* [GIVEN DATA]:
○ ○ ○ ○ ○ ○ ○
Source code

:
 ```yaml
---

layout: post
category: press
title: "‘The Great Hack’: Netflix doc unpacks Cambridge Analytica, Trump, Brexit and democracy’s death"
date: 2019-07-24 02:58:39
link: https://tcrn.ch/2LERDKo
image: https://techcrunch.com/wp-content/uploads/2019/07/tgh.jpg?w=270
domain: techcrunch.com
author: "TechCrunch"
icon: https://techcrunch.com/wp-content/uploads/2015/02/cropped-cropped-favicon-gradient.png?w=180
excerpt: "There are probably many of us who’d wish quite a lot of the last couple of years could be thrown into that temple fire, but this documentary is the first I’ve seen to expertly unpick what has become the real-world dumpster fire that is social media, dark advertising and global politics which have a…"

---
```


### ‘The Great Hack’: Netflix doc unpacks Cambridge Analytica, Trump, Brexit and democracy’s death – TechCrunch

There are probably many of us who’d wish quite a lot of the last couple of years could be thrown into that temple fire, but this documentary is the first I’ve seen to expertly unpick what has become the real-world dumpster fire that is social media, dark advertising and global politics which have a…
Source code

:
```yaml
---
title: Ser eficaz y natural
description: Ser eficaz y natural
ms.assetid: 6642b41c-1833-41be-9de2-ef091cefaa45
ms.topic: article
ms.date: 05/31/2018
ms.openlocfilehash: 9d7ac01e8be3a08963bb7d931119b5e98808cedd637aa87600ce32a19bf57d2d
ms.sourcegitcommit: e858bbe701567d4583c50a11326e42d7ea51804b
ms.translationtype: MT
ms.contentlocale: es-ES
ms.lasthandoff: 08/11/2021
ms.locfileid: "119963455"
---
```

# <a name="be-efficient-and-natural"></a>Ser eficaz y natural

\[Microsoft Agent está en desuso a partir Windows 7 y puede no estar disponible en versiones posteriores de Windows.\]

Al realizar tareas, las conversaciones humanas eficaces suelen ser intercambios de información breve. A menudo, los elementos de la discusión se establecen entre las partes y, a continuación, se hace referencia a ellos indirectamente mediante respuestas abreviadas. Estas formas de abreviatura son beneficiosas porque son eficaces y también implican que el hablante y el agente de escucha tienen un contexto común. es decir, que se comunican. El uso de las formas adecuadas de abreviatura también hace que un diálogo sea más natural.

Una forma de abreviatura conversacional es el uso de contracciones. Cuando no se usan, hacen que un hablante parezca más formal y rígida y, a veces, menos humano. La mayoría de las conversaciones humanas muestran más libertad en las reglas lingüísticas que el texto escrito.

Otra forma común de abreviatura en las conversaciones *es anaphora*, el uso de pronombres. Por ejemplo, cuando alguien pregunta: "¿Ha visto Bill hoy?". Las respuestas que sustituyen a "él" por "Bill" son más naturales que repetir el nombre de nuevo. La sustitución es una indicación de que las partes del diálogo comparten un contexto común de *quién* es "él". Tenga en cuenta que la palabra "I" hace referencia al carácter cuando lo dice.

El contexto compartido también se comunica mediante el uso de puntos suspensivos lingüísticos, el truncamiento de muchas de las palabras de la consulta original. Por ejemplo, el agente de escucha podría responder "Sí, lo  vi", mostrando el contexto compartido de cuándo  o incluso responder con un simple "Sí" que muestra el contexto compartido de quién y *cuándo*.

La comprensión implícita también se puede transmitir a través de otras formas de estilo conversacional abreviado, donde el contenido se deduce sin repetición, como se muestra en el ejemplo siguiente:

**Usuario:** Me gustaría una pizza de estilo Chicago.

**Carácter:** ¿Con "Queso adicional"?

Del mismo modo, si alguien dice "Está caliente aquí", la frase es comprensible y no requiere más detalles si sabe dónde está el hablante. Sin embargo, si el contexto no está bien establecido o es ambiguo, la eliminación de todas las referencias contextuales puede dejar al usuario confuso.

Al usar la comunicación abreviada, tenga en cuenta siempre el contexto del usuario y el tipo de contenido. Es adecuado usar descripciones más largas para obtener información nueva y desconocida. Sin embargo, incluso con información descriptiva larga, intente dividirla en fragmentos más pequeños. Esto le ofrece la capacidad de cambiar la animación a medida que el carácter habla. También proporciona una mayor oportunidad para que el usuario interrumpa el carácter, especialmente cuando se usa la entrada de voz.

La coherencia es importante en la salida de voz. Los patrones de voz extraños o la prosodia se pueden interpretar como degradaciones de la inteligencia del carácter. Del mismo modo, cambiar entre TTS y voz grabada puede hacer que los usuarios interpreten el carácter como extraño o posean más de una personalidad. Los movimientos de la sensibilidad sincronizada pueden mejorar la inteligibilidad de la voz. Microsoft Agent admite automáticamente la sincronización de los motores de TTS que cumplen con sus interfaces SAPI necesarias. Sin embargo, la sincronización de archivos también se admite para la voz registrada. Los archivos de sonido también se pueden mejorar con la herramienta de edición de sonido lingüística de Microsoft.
○ ○ ○ ○ ○ ○ ○
* [ACTIVITY]:
Reproduce every line from the entries that holds the word "title".

* [EXERCISE SOLUTION]:
title: "‘The Great Hack’: Netflix doc unpacks Cambridge Analytica, Trump, Brexit and democracy’s death"
title: Ser eficaz y natural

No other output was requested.